Fig. 4 shows the EPSim maps for the hydroformylation reaction, where ΔG(I5) is used as the descriptor variable (x-axis)²¹ and similarity to the Sabatier ideal reference profile⁴³ is illustrated on the y-axis. The most noticeable feature of the two EPSim maps is their striking visual similarity to volcano plots, a feature that arises in spite of the fact that no explicit information regarding any linear scaling relationships were used during their creation. Thus, in this instance, the EPSim maps shown in Fig. 4 are part of a subcategory of EPSim maps which we call “augmented volcano plots”,^34,35 which differ from traditional molecular volcanoes in both the nature of the y-axis and the manner in which they are constructed.

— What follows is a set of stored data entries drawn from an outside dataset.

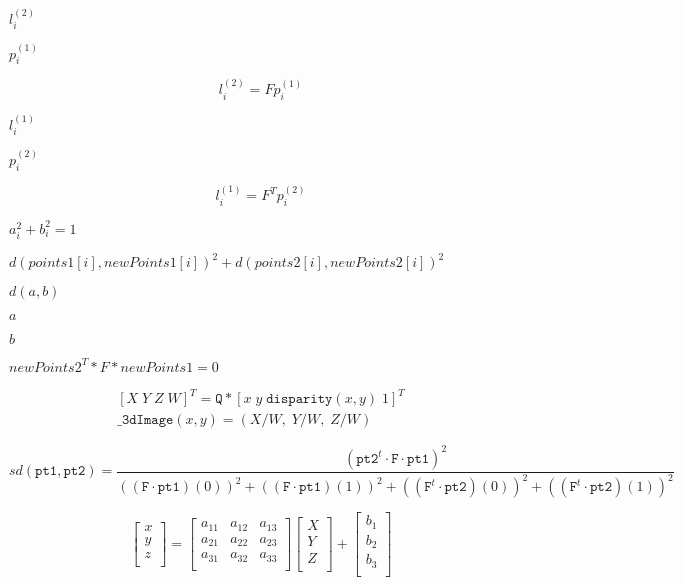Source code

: \documentclass{article}
\begin{document}
$l^{(2)}_i$
\pagebreak

$p^{(1)}_i$
\pagebreak

\[l^{(2)}_i = F p^{(1)}_i\]
\pagebreak

$l^{(1)}_i$
\pagebreak

$p^{(2)}_i$
\pagebreak

\[l^{(1)}_i = F^T p^{(2)}_i\]
\pagebreak

$a_i^2+b_i^2=1$
\pagebreak

$d(points1[i], newPoints1[i])^2 + d(points2[i],newPoints2[i])^2$
\pagebreak

$d(a,b)$
\pagebreak

$a$
\pagebreak

$b$
\pagebreak

$newPoints2^T * F * newPoints1 = 0$
\pagebreak

\[\begin{array}{l} [X \; Y \; Z \; W]^T = \texttt{Q} *[x \; y \; \texttt{disparity} (x,y) \; 1]^T \\ \texttt{\_3dImage} (x,y) = (X/W, \; Y/W, \; Z/W) \end{array}\]
\pagebreak

\[ sd( \texttt{pt1} , \texttt{pt2} )= \frac{(\texttt{pt2}^t \cdot \texttt{F} \cdot \texttt{pt1})^2} {((\texttt{F} \cdot \texttt{pt1})(0))^2 + ((\texttt{F} \cdot \texttt{pt1})(1))^2 + ((\texttt{F}^t \cdot \texttt{pt2})(0))^2 + ((\texttt{F}^t \cdot \texttt{pt2})(1))^2} \]
\pagebreak

\[ \begin{bmatrix} x\\ y\\ z\\ \end{bmatrix} = \begin{bmatrix} a_{11} & a_{12} & a_{13}\\ a_{21} & a_{22} & a_{23}\\ a_{31} & a_{32} & a_{33}\\ \end{bmatrix} \begin{bmatrix} X\\ Y\\ Z\\ \end{bmatrix} + \begin{bmatrix} b_1\\ b_2\\ b_3\\ \end{bmatrix} \]
\pagebreak
\end{document}
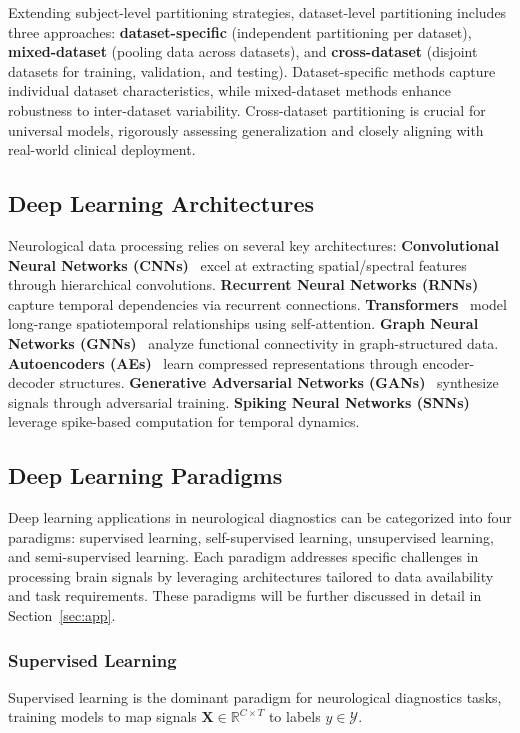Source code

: Extending subject-level partitioning strategies, dataset-level partitioning includes three approaches: \textbf{dataset-specific} (independent partitioning per dataset), \textbf{mixed-dataset} (pooling data across datasets), and \textbf{cross-dataset} (disjoint datasets for training, validation, and testing). Dataset-specific methods capture individual dataset characteristics, while mixed-dataset methods enhance robustness to inter-dataset variability. Cross-dataset partitioning is crucial for universal models, rigorously assessing generalization and closely aligning with real-world clinical deployment.

\subsection{Deep Learning Architectures}
Neurological data processing relies on several key architectures:
\textbf{Convolutional Neural Networks (CNNs)}~\cite{lecun1995convolutional} excel at extracting spatial/spectral features through hierarchical convolutions.
\textbf{Recurrent Neural Networks (RNNs)}~\cite{elman1990finding} capture temporal dependencies via recurrent connections.
\textbf{Transformers}~\cite{vaswani2017attention} model long-range spatiotemporal relationships using self-attention.
\textbf{Graph Neural Networks (GNNs)}~\cite{4700287} analyze functional connectivity in graph-structured data.
\textbf{Autoencoders (AEs)}~\cite{hinton1993autoencoders} learn compressed representations through encoder-decoder structures.
\textbf{Generative Adversarial Networks (GANs)}~\cite{goodfellow2014generative} synthesize signals through adversarial training.
\textbf{Spiking Neural Networks (SNNs)}~\cite{maass1997networks} leverage spike-based computation for temporal dynamics.


\subsection{Deep Learning Paradigms}
Deep learning applications in neurological diagnostics can be categorized into four paradigms: supervised learning, self-supervised learning, unsupervised learning, and semi-supervised learning.
Each paradigm addresses specific challenges in processing brain signals by leveraging architectures tailored to data availability and task requirements.
These paradigms will be further discussed in detail in Section~\ref{sec:app}.

\subsubsection{Supervised Learning}
Supervised learning is the dominant paradigm for neurological diagnostics tasks, training models to map signals $ \mathbf{X} \in \mathbb{R}^{C \times T} $ to labels $y \in \mathcal{Y} $.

Fig. 4 Energetic profile similarity (EPSim) maps that depict the overall similarity of the relative energies of the six reaction steps of the catalytic cycle (I2 → I3, I3 → I4, I4 → I5, I5 → I6, I6 → I7, I7 → I2) as a function of the descriptor variable [ΔG(I5)] for the set of 2001 catalysts (1510 from the initial set obtained from DFT computations and 491 from out-of-sample set obtained from machine-learning predictions) colored by (a) the potential determining step and (b) type of metal atom. Note that the x-axis corresponds to the descriptor variable that would be used in a molecular volcano plot, while the y-axis depicts the similarity of the catalytic cycle energetic profiles relative to the Sabatier ideal profile (determined by determining the overall reaction energy by the number of steps in the catalytic cycle, depicted by a black star in the plots).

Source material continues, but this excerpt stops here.